Dataset entries
- - -

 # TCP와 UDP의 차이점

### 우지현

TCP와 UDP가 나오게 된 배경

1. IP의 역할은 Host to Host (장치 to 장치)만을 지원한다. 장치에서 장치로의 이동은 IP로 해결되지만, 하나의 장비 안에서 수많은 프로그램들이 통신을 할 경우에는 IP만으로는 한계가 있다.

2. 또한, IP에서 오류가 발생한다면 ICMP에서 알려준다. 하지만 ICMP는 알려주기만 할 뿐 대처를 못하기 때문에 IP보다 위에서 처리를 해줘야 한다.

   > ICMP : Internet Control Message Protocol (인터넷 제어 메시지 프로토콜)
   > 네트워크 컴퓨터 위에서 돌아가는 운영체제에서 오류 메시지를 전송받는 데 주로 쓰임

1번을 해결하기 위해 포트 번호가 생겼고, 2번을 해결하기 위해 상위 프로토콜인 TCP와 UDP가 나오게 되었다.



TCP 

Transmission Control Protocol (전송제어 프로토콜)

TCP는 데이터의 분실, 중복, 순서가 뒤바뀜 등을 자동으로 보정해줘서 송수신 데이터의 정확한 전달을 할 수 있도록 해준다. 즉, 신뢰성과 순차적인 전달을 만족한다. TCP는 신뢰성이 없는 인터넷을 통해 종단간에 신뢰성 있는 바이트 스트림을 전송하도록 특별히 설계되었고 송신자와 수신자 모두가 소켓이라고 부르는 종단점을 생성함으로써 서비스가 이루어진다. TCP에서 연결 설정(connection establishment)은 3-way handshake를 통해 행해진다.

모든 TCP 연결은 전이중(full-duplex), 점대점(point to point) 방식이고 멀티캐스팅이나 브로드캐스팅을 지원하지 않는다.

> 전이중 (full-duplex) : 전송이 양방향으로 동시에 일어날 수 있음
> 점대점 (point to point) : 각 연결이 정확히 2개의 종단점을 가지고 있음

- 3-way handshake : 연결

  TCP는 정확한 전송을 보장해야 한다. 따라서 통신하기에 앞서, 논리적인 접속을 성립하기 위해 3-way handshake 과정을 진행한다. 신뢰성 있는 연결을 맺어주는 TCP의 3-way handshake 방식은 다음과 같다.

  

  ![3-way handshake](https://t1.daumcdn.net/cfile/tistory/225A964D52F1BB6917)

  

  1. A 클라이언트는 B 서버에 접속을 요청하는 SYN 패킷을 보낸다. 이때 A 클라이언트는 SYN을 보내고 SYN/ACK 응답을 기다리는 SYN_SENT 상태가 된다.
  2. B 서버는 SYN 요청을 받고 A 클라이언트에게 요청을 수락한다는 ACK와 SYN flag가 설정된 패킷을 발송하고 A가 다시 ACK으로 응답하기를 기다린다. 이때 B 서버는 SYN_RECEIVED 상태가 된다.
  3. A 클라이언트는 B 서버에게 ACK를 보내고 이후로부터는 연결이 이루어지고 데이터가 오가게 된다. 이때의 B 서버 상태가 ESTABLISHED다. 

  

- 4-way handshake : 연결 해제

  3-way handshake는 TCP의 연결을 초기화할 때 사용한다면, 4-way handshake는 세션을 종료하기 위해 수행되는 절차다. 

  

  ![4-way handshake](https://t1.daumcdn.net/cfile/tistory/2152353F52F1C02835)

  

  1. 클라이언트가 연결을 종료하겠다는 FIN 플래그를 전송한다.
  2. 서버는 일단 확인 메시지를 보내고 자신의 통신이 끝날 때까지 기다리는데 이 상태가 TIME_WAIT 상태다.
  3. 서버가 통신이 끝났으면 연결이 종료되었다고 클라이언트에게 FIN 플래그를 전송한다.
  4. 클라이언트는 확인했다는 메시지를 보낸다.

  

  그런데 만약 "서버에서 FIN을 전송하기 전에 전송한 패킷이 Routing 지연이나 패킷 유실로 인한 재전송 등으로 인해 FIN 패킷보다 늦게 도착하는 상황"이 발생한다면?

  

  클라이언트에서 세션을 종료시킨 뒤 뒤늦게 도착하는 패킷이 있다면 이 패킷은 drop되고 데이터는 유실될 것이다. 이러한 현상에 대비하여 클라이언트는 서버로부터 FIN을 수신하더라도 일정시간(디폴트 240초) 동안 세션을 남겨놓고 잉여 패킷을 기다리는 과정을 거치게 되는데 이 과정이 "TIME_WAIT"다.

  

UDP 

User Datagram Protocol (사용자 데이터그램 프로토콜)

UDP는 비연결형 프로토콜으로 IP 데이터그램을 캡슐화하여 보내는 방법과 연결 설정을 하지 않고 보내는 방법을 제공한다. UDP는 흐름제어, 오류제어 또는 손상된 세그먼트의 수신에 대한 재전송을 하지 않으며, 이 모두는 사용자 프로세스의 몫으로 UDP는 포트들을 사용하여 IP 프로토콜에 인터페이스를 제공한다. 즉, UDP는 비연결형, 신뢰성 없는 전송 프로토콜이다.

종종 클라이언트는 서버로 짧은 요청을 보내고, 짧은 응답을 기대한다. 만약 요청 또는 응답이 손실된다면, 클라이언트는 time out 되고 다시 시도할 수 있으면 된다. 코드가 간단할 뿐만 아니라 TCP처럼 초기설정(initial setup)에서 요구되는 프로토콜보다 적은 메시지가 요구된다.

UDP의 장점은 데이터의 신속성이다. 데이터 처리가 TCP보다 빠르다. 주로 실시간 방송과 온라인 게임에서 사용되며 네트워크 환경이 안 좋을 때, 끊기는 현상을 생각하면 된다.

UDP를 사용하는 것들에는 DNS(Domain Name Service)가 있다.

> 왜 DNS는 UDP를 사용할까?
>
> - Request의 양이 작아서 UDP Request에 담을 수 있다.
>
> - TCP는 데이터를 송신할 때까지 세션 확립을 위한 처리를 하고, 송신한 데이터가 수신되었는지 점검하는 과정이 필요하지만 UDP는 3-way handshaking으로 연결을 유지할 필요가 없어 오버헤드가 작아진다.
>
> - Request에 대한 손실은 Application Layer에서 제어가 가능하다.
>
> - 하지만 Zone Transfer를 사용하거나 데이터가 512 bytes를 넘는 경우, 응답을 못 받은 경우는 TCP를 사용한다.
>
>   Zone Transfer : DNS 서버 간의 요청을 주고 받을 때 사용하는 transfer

- - -

> **Your task**
Bring together each line above where the string "데이터가" turns up.

> **Task output**
  3. A 클라이언트는 B 서버에게 ACK를 보내고 이후로부터는 연결이 이루어지고 데이터가 오가게 된다. 이때의 B 서버 상태가 ESTABLISHED다. 
> - TCP는 데이터를 송신할 때까지 세션 확립을 위한 처리를 하고, 송신한 데이터가 수신되었는지 점검하는 과정이 필요하지만 UDP는 3-way handshaking으로 연결을 유지할 필요가 없어 오버헤드가 작아진다.
> - 하지만 Zone Transfer를 사용하거나 데이터가 512 bytes를 넘는 경우, 응답을 못 받은 경우는 TCP를 사용한다.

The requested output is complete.